I have a couple of queries about how to interpret the outputs of the NDR model. I hope that someone can help shed light on either of the following.

  1. I’m using the NDR model to understand how effective riparian vegetative buffers are for nutrient retention in my local watershed. How can I determine exactly how much N ( in kg) the riparian buffers retain? I have a shapefile of all the riparian buffers in the watershed. I was hoping to use the shapefile to extract values from one of the output rasters. Is there an output raster or a combination of outputs that will tell me the amount of N retained by each pixel?

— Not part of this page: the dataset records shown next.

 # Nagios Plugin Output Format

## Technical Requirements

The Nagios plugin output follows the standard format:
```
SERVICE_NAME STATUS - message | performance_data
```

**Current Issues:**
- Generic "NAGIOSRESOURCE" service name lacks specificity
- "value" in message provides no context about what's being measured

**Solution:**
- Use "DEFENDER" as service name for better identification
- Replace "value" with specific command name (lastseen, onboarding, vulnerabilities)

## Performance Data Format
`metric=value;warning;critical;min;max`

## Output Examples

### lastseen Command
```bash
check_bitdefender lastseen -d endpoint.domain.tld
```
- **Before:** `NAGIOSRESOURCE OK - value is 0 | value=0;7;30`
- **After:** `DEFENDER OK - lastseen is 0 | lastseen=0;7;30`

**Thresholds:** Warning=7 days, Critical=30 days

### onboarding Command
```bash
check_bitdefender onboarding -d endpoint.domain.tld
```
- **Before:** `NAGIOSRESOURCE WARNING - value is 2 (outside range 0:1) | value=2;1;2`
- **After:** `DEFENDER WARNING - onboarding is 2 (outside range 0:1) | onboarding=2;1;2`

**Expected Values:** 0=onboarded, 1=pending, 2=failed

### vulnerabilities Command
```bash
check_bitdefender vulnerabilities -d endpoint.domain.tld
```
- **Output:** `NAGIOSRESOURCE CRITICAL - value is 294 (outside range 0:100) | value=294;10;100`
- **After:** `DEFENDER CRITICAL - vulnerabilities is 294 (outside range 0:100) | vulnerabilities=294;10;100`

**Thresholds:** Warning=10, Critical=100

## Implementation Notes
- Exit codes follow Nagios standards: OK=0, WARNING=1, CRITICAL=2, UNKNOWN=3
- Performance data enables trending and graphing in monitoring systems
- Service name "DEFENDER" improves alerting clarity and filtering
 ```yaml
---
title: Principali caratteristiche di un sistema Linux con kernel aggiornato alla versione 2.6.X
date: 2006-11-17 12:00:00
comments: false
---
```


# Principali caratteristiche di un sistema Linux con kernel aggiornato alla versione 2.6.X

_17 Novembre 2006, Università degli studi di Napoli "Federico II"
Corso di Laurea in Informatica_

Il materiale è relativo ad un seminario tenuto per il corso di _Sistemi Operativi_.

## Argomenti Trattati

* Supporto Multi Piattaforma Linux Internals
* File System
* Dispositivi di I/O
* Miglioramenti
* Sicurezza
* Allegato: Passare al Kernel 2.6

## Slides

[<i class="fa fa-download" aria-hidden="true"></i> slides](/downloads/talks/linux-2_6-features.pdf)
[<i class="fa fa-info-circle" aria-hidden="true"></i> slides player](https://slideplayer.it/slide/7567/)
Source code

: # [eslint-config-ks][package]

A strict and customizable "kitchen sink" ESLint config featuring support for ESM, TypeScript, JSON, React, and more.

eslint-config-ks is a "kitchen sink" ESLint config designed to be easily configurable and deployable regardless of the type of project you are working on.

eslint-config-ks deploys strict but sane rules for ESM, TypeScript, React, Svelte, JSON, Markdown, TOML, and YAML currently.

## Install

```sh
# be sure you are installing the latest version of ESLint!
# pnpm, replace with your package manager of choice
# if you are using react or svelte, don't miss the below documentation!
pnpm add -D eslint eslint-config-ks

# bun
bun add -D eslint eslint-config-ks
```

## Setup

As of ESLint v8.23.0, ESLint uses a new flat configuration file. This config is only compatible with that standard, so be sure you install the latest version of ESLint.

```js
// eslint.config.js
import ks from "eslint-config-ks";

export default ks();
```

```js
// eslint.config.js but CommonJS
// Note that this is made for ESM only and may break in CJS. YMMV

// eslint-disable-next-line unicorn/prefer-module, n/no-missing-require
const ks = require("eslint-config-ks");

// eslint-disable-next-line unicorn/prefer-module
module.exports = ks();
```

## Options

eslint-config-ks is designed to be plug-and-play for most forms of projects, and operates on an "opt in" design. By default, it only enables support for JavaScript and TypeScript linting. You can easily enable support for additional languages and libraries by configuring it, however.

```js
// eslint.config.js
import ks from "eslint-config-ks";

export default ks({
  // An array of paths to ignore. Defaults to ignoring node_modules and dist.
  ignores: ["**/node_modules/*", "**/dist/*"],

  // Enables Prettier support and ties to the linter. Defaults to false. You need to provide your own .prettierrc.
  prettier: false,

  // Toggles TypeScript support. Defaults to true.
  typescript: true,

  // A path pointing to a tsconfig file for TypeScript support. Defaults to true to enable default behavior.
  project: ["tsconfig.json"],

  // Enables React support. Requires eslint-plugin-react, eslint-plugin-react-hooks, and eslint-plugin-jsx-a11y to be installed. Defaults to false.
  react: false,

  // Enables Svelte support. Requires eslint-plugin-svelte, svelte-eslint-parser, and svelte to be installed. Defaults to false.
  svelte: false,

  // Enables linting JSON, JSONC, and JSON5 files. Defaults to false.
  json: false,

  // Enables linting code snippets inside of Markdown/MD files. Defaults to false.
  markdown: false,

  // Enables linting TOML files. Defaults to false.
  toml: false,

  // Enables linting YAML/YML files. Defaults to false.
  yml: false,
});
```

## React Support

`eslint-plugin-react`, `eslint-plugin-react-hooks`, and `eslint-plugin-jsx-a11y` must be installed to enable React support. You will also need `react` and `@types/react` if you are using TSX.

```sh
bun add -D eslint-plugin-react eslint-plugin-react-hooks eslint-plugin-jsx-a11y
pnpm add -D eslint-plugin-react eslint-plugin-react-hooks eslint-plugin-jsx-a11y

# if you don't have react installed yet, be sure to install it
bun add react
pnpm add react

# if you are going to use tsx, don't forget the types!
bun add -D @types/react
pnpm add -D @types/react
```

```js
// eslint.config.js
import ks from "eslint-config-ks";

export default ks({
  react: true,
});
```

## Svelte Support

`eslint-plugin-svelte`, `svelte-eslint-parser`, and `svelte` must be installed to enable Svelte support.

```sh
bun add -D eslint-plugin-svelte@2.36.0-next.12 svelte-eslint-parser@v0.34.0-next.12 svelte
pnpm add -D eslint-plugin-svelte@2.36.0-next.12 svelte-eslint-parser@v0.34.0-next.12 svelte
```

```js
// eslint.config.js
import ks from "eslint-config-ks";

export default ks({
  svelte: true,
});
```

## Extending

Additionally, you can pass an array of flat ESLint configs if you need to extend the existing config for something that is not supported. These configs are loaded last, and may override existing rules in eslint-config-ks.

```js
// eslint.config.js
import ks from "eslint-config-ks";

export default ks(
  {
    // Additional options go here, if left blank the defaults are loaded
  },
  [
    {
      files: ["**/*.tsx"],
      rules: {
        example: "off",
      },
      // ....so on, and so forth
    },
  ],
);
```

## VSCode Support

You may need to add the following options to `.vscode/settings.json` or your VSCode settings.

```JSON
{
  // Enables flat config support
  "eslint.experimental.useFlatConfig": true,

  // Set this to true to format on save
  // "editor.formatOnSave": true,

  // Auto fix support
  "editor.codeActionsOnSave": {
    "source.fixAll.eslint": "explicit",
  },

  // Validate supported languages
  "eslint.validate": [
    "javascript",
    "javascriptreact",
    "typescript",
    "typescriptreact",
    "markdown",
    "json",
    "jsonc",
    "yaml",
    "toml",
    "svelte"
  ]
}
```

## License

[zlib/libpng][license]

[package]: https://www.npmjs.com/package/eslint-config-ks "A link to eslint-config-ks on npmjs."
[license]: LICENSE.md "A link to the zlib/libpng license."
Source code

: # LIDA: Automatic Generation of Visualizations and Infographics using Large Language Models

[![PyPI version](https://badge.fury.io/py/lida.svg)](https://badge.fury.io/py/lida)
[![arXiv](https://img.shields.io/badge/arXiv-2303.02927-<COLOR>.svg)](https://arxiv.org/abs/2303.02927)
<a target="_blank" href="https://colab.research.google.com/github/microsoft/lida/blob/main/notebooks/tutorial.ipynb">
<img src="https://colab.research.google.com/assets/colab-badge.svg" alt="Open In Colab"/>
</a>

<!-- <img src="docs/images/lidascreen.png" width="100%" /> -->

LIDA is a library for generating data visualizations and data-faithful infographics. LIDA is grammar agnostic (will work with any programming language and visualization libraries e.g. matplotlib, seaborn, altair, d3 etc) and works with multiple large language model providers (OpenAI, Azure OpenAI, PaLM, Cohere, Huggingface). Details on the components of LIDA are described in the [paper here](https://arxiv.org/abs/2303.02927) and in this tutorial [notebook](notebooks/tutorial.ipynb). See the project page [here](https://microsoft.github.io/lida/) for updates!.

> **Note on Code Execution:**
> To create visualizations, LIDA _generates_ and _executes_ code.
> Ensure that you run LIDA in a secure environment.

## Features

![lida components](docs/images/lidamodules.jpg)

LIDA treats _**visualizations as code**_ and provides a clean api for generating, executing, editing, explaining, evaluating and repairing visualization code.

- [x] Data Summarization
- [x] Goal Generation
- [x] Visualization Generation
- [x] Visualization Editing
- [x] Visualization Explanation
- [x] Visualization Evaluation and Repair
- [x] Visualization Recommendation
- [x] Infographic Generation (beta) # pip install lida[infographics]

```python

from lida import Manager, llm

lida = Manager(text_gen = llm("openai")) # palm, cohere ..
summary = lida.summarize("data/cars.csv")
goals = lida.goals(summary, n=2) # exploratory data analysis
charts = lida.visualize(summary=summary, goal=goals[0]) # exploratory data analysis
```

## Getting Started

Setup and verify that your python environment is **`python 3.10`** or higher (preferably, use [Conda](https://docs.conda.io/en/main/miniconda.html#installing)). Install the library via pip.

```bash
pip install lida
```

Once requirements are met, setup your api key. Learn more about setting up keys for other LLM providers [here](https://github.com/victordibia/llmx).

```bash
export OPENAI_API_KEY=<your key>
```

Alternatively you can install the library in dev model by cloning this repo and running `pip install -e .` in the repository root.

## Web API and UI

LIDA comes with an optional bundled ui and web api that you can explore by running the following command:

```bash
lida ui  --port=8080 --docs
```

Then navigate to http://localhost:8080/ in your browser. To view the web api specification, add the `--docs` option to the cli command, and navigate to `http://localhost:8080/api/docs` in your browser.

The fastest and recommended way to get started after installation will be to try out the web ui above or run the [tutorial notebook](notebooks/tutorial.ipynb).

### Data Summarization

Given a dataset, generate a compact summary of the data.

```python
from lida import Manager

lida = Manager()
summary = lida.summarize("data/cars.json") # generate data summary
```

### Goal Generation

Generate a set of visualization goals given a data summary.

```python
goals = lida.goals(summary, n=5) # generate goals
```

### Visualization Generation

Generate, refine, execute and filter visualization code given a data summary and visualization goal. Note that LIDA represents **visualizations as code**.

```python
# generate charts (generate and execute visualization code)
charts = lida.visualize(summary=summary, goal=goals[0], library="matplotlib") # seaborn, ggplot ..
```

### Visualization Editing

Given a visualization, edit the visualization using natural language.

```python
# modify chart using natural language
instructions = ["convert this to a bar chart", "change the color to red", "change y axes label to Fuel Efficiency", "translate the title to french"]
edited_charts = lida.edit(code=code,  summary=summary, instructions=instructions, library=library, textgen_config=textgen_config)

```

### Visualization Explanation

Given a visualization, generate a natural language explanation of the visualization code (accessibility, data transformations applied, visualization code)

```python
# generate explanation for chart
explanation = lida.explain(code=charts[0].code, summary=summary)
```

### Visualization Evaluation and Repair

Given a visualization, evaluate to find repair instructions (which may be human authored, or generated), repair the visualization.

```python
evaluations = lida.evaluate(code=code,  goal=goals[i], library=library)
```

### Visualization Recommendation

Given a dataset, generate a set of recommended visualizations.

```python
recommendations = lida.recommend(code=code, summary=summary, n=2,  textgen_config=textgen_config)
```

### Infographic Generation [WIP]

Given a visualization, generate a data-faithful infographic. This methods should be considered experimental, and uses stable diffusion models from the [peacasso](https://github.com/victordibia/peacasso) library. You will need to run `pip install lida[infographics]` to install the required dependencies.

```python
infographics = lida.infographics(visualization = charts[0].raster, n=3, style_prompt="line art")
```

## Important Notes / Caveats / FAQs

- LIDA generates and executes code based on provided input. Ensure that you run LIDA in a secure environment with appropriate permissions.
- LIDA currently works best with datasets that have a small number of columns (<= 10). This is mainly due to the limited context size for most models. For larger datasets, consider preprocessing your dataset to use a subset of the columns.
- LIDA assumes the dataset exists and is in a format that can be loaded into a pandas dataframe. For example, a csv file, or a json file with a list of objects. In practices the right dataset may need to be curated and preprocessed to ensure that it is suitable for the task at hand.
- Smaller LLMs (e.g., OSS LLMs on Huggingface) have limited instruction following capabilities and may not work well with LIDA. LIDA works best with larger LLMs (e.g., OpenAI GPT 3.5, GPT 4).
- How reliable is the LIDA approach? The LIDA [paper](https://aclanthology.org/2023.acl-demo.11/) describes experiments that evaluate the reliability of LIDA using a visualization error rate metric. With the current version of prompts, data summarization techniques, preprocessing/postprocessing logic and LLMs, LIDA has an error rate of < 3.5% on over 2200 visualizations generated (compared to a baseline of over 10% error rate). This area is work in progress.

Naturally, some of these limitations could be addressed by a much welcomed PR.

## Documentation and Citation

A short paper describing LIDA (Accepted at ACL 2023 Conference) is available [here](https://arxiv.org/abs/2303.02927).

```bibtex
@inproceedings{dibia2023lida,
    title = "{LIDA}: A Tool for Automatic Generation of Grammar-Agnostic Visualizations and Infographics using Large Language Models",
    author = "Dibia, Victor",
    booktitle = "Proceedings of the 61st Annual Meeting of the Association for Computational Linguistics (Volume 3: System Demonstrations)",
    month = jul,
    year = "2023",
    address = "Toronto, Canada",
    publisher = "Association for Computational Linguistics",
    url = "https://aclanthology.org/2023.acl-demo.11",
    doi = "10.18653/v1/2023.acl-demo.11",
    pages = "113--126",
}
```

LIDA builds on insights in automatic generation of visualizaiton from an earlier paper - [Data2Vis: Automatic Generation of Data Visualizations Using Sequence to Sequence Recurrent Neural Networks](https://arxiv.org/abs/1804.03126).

  2. What’s the practical difference between “load_n” and “modified_load_n”? I understand that the “modified_load_n” takes into account the amount of runoff transporting nutrients. But, I don’t understand why, for a given pixel, my “modified_load_n” value is greater than my “load_n” value. Is it because the modified load of a pixel is the accumulation of load from other pixels carried to that pixel by runoff?

Hi @atershy,

Thanks for your great questions about InVEST’s NDR model outputs.

  1. Please do bear in mind that unless you have compared, calibrated, and validated the quantitative results against empirical data from your study area, we strongly discourage placing high confidence in the absolute values of the NDR model outputs and instead only recommend interpreting results as relative across space (comparing pixels values to one another). This will give you an understanding of where export, retention, etc. is higher and lower across the landscape. This is explained in the InVEST User Guide, here.
    That disclaimer aside, to get at the potential supply of nitrogen retention services provided by vegetation, use the “modified_load_n” raster result MINUS “n_export.tif”. That will give you annual nitrogen retention on each pixel in kg.

  2. Modified load’ will be higher than ‘load’ for any pixel that has a higher nutrient runoff proxy (potential) than the average runoff proxy of all the pixels in the raster. This is explained in the User Guide’s section on Nutrient Loads.

I hope you find his information useful. Please let us know if you have more questions or would like further clarification.



Hi @jesseG ,

Thank you very much for the explanations! I am in the process of calibrating and validating the model results with local empirical data. I will make sure to do so before interpreting any absolute values of N retention.